Dataset entries
----------------

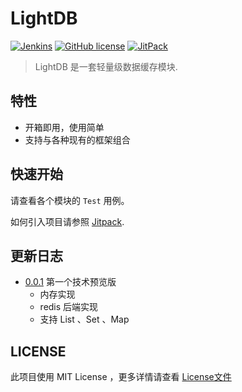 # LightDB

<a href="https://github.com/OpenEdgn/LightDB" target="_blank"><img alt="Jenkins" src="https://github.com/OpenEdgn/LightDB/actions/workflows/task-push.yml/badge.svg?branch=master&color=green&style=flat-square"/></a>
<a href="LICENSE"><img alt="GitHub license" src="https://img.shields.io/github/license/OpenEdgn/LightDB"></a>
<a href="https://jitpack.io/#OpenEdgn/LightDB" target="_blank"> <img alt="JitPack" src="https://img.shields.io/jitpack/v/github/OpenEdgn/LightDB"></a>


> LightDB 是一套轻量级数据缓存模块.

## 特性

- 开箱即用，使用简单
- 支持与各种现有的框架组合

## 快速开始

请查看各个模块的 `Test` 用例。

如何引入项目请参照 [Jitpack](https://jitpack.io/#OpenEdgn/LightDB).

## 更新日志

- [0.0.1](https://github.com/OpenEdgn/LightDB/releases/tag/0.0.1) 第一个技术预览版
  - 内存实现
  - redis 后端实现
  - 支持 List 、Set 、Map

## LICENSE

此项目使用 MIT License ，更多详情请查看 [License文件](./LICENSE)
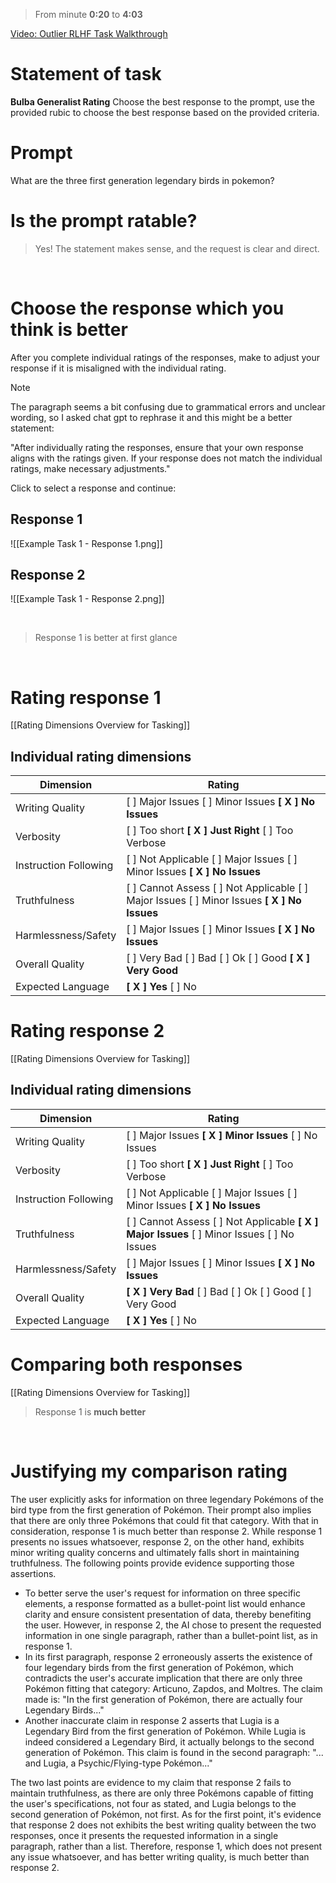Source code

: > From minute **0:20** to **4:03**

[Video: Outlier RLHF Task Walkthrough](https://drive.google.com/file/d/1I9WAtEEb6rVuVurYNtYeNpsa2rDzmsMr/view?usp=sharing)

# Statement of task
**Bulba Generalist Rating**
Choose the best response to the prompt, use the provided rubic to choose the best response based on the provided criteria.

# Prompt
What are the three first generation legendary birds in pokemon?

# Is the prompt ratable?

  > Yes! The statement makes sense, and the request is clear and direct.

</br>

# Choose the response which you think is better
After you complete individual ratings of the responses, make to adjust your response if it is misaligned with the individual rating.

> [!note]
> The paragraph seems a bit confusing due to grammatical errors and unclear wording, so I asked chat gpt to rephrase it and this might be a better statement:
> 
> "After individually rating the responses, ensure that your own response aligns with the ratings given. If your response does not match the individual ratings, make necessary adjustments."

Click to select a response and continue:

## Response 1
![[Example Task 1 - Response 1.png]]

## Response 2
![[Example Task 1 - Response 2.png]]

</br>

> Response 1 is better at first glance

</br>

# Rating response 1
[[Rating Dimensions Overview for Tasking]]

## Individual rating dimensions
| Dimension | Rating |
| --------- | ------ |
| Writing Quality | [  ] Major Issues [  ] Minor Issues **[ X ] No Issues** |
| Verbosity | [  ] Too short **[ X ] Just Right** [  ] Too Verbose |
| Instruction Following | [  ] Not Applicable [  ] Major Issues [  ] Minor Issues **[ X ] No Issues** |
| Truthfulness | [  ] Cannot Assess [  ] Not Applicable [  ] Major Issues [  ] Minor Issues **[ X ] No Issues** |
| Harmlessness/Safety | [  ] Major Issues [  ] Minor Issues **[ X ] No Issues** |
| Overall Quality | [  ] Very Bad [  ] Bad [  ] Ok [  ] Good **[ X ] Very Good** |
| Expected Language | **[ X ] Yes** [  ] No |

# Rating response 2
[[Rating Dimensions Overview for Tasking]]

## Individual rating dimensions
| Dimension | Rating |
| --------- | ------ |
| Writing Quality | [  ] Major Issues **[ X ] Minor Issues** [  ] No Issues |
| Verbosity | [  ] Too short **[ X ] Just Right** [  ] Too Verbose |
| Instruction Following | [  ] Not Applicable [  ] Major Issues [  ] Minor Issues **[ X ] No Issues** |
| Truthfulness | [  ] Cannot Assess [  ] Not Applicable **[ X ] Major Issues** [  ] Minor Issues [  ] No Issues |
| Harmlessness/Safety | [  ] Major Issues [  ] Minor Issues **[ X ] No Issues** |
| Overall Quality | **[ X ] Very Bad** [  ] Bad [  ] Ok [  ] Good [  ] Very Good |
| Expected Language | **[ X ] Yes** [  ] No |

# Comparing both responses
[[Rating Dimensions Overview for Tasking]]

> Response 1 is **much better**

</br>

# Justifying my comparison rating
The user explicitly asks for information on three legendary Pokémons of the bird type from the first generation of Pokémon. Their prompt also implies that there are only three Pokémons that could fit that category. With that in consideration, response 1 is much better than response 2. While response 1 presents no issues whatsoever, response 2, on the other hand, exhibits minor writing quality concerns and ultimately falls short in maintaining truthfulness. The following points provide evidence supporting those assertions.

- To better serve the user's request for information on three specific elements, a response formatted as a bullet-point list would enhance clarity and ensure consistent presentation of data, thereby benefiting the user. However, in response 2, the AI chose to present the requested information in one single paragraph, rather than a bullet-point list, as in response 1.
- In its first paragraph, response 2 erroneously asserts the existence of four legendary birds from the first generation of Pokémon, which contradicts the user's accurate implication that there are only three Pokémon fitting that category: Articuno, Zapdos, and Moltres. The claim made is: "In the first generation of Pokémon, there are actually four Legendary Birds..."
- Another inaccurate claim in response 2 asserts that Lugia is a Legendary Bird from the first generation of Pokémon. While Lugia is indeed considered a Legendary Bird, it actually belongs to the second generation of Pokémon. This claim is found in the second paragraph: "... and Lugia, a Psychic/Flying-type Pokémon..."

The two last points are evidence to my claim that response 2 fails to maintain truthfulness, as there are only three Pokémons capable of fitting the user's specifications, not four as stated, and Lugia belongs to the second generation of Pokémon, not first. As for the first point, it's evidence that response 2 does not exhibits the best writing quality between the two responses, once it presents the requested information in a single paragraph, rather than a list. Therefore, response 1, which does not present any issue whatsoever, and has better writing quality, is much better than response 2.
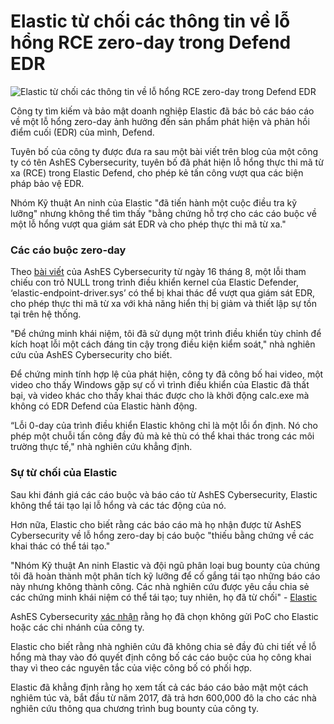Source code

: # Elastic từ chối các thông tin về lỗ hổng RCE zero-day trong Defend EDR

![Elastic từ chối các thông tin về lỗ hổng RCE zero-day trong Defend EDR](https://www.bleepstatic.com/content/hl-images/2024/12/10/hacker-box.jpg)

Công ty tìm kiếm và bảo mật doanh nghiệp Elastic đã bác bỏ các báo cáo về một lỗ hổng zero-day ảnh hưởng đến sản phẩm phát hiện và phản hồi điểm cuối (EDR) của mình, Defend.

Tuyên bố của công ty được đưa ra sau một bài viết trên blog của một công ty có tên AshES Cybersecurity, tuyên bố đã phát hiện lỗ hổng thực thi mã từ xa (RCE) trong Elastic Defend, cho phép kẻ tấn công vượt qua các biện pháp bảo vệ EDR.

Nhóm Kỹ thuật An ninh của Elastic "đã tiến hành một cuộc điều tra kỹ lưỡng" nhưng không thể tìm thấy "bằng chứng hỗ trợ cho các cáo buộc về một lỗ hổng vượt qua giám sát EDR và cho phép thực thi mã từ xa."

### Các cáo buộc zero-day

Theo [bài viết](http://ashes-cybersecurity.com/0-day-research/) của AshES Cybersecurity từ ngày 16 tháng 8, một lỗi tham chiếu con trỏ NULL trong trình điều khiển kernel của Elastic Defender, ‘elastic-endpoint-driver.sys’ có thể bị khai thác để vượt qua giám sát EDR, cho phép thực thi mã từ xa với khả năng hiển thị bị giảm và thiết lập sự tồn tại trên hệ thống.

"Để chứng minh khái niệm, tôi đã sử dụng một trình điều khiển tùy chỉnh để kích hoạt lỗi một cách đáng tin cậy trong điều kiện kiểm soát," nhà nghiên cứu của AshES Cybersecurity cho biết.

Để chứng minh tính hợp lệ của phát hiện, công ty đã công bố hai video, một video cho thấy Windows gặp sự cố vì trình điều khiển của Elastic đã thất bại, và video khác cho thấy khai thác được cho là khởi động calc.exe mà không có EDR Defend của Elastic hành động.

“Lỗi 0-day của trình điều khiển Elastic không chỉ là một lỗi ổn định. Nó cho phép một chuỗi tấn công đầy đủ mà kẻ thù có thể khai thác trong các môi trường thực tế," nhà nghiên cứu khẳng định.

### Sự từ chối của Elastic

Sau khi đánh giá các cáo buộc và báo cáo từ AshES Cybersecurity, Elastic không thể tái tạo lại lỗ hổng và các tác động của nó.

Hơn nữa, Elastic cho biết rằng các báo cáo mà họ nhận được từ AshES Cybersecurity về lỗ hổng zero-day bị cáo buộc "thiếu bằng chứng về các khai thác có thể tái tạo."

"Nhóm Kỹ thuật An ninh Elastic và đội ngũ phân loại bug bounty của chúng tôi đã hoàn thành một phân tích kỹ lưỡng để cố gắng tái tạo những báo cáo này nhưng không thành công. Các nhà nghiên cứu được yêu cầu chia sẻ các chứng minh khái niệm có thể tái tạo; tuy nhiên, họ đã từ chối" - [Elastic](https://www.elastic.co/blog/elastic-response-edr-0-day-vulnerability-blog)

AshES Cybersecurity [xác nhận](https://www.documentcloud.org/documents/26055314-ashes-cybersecurity-elastic-0-day-statement/) rằng họ đã chọn không gửi PoC cho Elastic hoặc các chi nhánh của công ty.

Elastic cho biết rằng nhà nghiên cứu đã không chia sẻ đầy đủ chi tiết về lỗ hổng mà thay vào đó quyết định công bố các cáo buộc của họ công khai thay vì theo các nguyên tắc của việc công bố có phối hợp.

Elastic đã khẳng định rằng họ xem tất cả các báo cáo bảo mật một cách nghiêm túc và, bắt đầu từ năm 2017, đã trả hơn 600,000 đô la cho các nhà nghiên cứu thông qua chương trình bug bounty của công ty.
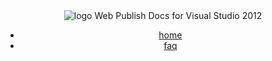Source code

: 
<header id="topHeader">
<section id="headerLogo">
<img src="@Url.Content("~/Content/images/logo-16.png")" alt="logo" />
<span>Web Publish Docs for Visual Studio 2012</span>
</section>
<nav>

- [home](/)
- [faq](/faq.md)


</nav>
</header>

 
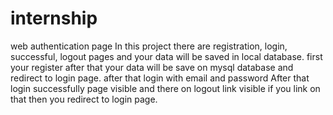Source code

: # internship
web authentication page
In this project there are registration, login, successful, logout pages and your data will be saved in local database.
first your register after that your data will be save on mysql database and redirect to login page.
after that login with email and password
After that login successfully page visible and there on logout link visible if you link on that then you redirect to login page.
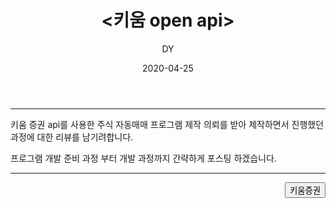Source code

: ﻿---
layout: post
title:  "<키움 open api>"
date:   2020-04-25
author: DY
comments: true
categories: Outsourcing
---

---
키움 증권 api를 사용한 주식 자동매매 프로그램 제작 의뢰를 받아 제작하면서 진행했던 과정에 대한 리뷰를 남기려합니다.

프로그램 개발 준비 과정 부터 개발 과정까지 간략하게 포스팅 하겠습니다.

---



<div style="float: right;">
  <button onclick="location.href='https://www.kiwoom.com/' ">키움증권</button>
</div>
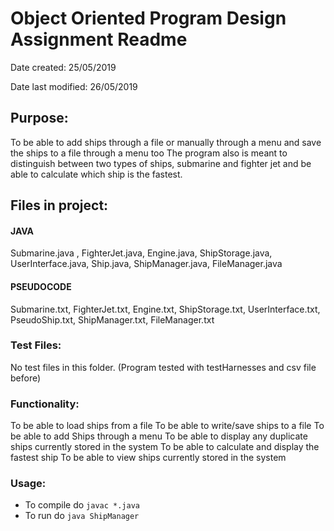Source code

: # Object Oriented Program Design Assignment Readme

Date created: 25/05/2019

Date last modified: 26/05/2019

## Purpose: 
   To be able to add ships through a file or manually through a menu and save the ships to a file through a menu too
   The program also is meant to distinguish between two types of ships, submarine and fighter jet and be able to calculate which ship is the fastest.


## Files in project: 
#### JAVA 
Submarine.java , FighterJet.java, Engine.java, ShipStorage.java, UserInterface.java, Ship.java, ShipManager.java, FileManager.java

#### PSEUDOCODE 
Submarine.txt, FighterJet.txt, Engine.txt, ShipStorage.txt, UserInterface.txt, PseudoShip.txt, ShipManager.txt, FileManager.txt

### Test Files: 
No test files in this folder. (Program tested with testHarnesses and csv file before)

### Functionality: 
To be able to load ships from a file
To be able to write/save ships to a file
To be able to add Ships through a menu
To be able to display any duplicate ships currently stored in the system
To be able to calculate and display the fastest ship
To be able to view ships currently stored in the system

### Usage:
- To compile do `javac *.java`
- To run do `java ShipManager`






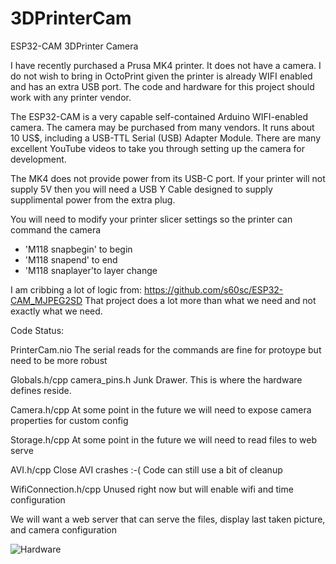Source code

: # 3DPrinterCam
ESP32-CAM 3DPrinter Camera

I have recently purchased a Prusa MK4 printer. It does not have a camera. I do not wish to bring in OctoPrint given the printer is already WIFI enabled and has an extra USB port. The code and hardware for this project should work with any printer vendor.

The ESP32-CAM is a very capable self-contained Arduino WIFI-enabled camera. The camera may be purchased from many vendors. It runs about 10 US$, including a USB-TTL Serial (USB) Adapter Module. There are many excellent YouTube videos to take you through setting up the camera for development.

The MK4 does not provide power from its USB-C port. If your printer will not supply 5V then you will need a USB Y Cable designed to supply supplimental power from the extra plug.

You will need to modify your printer slicer settings so the printer can command the camera
* 'M118 snapbegin' to begin
* 'M118 snapend' to end
* 'M118 snaplayer'to layer change

I am cribbing a lot of logic from: https://github.com/s60sc/ESP32-CAM_MJPEG2SD
That project does a lot more than what we need and not exactly what we need.

Code Status:

PrinterCam.nio
The serial reads for the commands are fine for protoype but need to be more robust

Globals.h/cpp camera_pins.h
Junk Drawer. This is where the hardware defines reside.

Camera.h/cpp
At some point in the future we will need to expose camera properties for custom config

Storage.h/cpp
At some point in the future we will need to read files to web serve

AVI.h/cpp
Close AVI crashes :-(
Code can still use a bit of cleanup

WifiConnection.h/cpp
Unused right now but will enable wifi and time configuration

We will want a web server that can serve the files, display last taken picture, and camera configuration

![Hardware](Hardware.jepg)













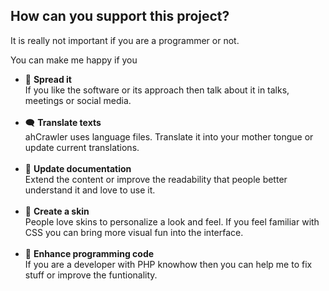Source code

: ## How can you support this project?

It is really not important if you are a programmer or not. 

You can make me happy if you 

* 🔆 **Spread it**<br>If you like the software or its approach then talk about it in talks, meetings or social media.<br><br>
* 🗨 **Translate texts**<br>ahCrawler uses language files. Translate it into your mother tongue or update current translations.<br><br>
* 📗 **Update documentation**<br>Extend the content or improve the readability that people better understand it and love to use it.<br><br>
* 🎨 **Create a skin**<br>People love skins to personalize a look and feel. If you feel familiar with CSS you can bring more visual fun into the interface.<br><br>
* 🧾 **Enhance programming code**<br>If you are a developer with PHP knowhow then you can help me to fix stuff or improve the funtionality.<br><br>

----------------

# Work order
Filter on the word "zero": copy each matching line from the entries above.

# Exercise answer
: # Elastic từ chối các thông tin về lỗ hổng RCE zero-day trong Defend EDR
![Elastic từ chối các thông tin về lỗ hổng RCE zero-day trong Defend EDR](https://www.bleepstatic.com/content/hl-images/2024/12/10/hacker-box.jpg)
Công ty tìm kiếm và bảo mật doanh nghiệp Elastic đã bác bỏ các báo cáo về một lỗ hổng zero-day ảnh hưởng đến sản phẩm phát hiện và phản hồi điểm cuối (EDR) của mình, Defend.
### Các cáo buộc zero-day
Hơn nữa, Elastic cho biết rằng các báo cáo mà họ nhận được từ AshES Cybersecurity về lỗ hổng zero-day bị cáo buộc "thiếu bằng chứng về các khai thác có thể tái tạo."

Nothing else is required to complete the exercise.